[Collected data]
--------------------

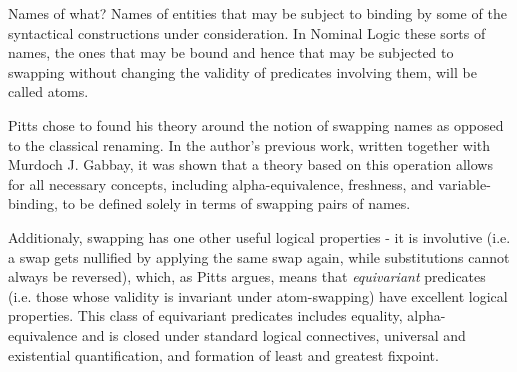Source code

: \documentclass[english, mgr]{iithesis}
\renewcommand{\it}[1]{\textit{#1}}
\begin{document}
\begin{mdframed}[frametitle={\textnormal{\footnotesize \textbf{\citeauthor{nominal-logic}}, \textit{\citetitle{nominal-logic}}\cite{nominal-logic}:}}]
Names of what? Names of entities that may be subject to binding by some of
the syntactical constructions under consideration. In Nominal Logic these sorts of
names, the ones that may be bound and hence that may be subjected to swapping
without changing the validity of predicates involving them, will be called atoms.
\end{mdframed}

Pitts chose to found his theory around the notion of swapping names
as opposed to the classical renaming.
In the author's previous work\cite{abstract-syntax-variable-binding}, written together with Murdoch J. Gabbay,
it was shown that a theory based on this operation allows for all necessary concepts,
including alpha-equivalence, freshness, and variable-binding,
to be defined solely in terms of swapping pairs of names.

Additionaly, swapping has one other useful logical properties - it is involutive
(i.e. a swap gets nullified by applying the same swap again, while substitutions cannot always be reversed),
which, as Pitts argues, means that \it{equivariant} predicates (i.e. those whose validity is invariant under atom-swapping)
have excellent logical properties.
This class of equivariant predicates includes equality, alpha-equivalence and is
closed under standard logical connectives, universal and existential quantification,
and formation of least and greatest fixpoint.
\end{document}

--------------------

__The task__: Although the records contain pictures, print only the rest, exactly as written.

__Your response__:
Source code

: \documentclass[english, mgr]{iithesis}
\renewcommand{\it}[1]{\textit{#1}}
\begin{document}
\begin{mdframed}[frametitle={\textnormal{\footnotesize \textbf{\citeauthor{nominal-logic}}, \textit{\citetitle{nominal-logic}}\cite{nominal-logic}:}}]
Names of what? Names of entities that may be subject to binding by some of
the syntactical constructions under consideration. In Nominal Logic these sorts of
names, the ones that may be bound and hence that may be subjected to swapping
without changing the validity of predicates involving them, will be called atoms.
\end{mdframed}

Pitts chose to found his theory around the notion of swapping names
as opposed to the classical renaming.
In the author's previous work\cite{abstract-syntax-variable-binding}, written together with Murdoch J. Gabbay,
it was shown that a theory based on this operation allows for all necessary concepts,
including alpha-equivalence, freshness, and variable-binding,
to be defined solely in terms of swapping pairs of names.

Additionaly, swapping has one other useful logical properties - it is involutive
(i.e. a swap gets nullified by applying the same swap again, while substitutions cannot always be reversed),
which, as Pitts argues, means that \it{equivariant} predicates (i.e. those whose validity is invariant under atom-swapping)
have excellent logical properties.
This class of equivariant predicates includes equality, alpha-equivalence and is
closed under standard logical connectives, universal and existential quantification,
and formation of least and greatest fixpoint.
\end{document}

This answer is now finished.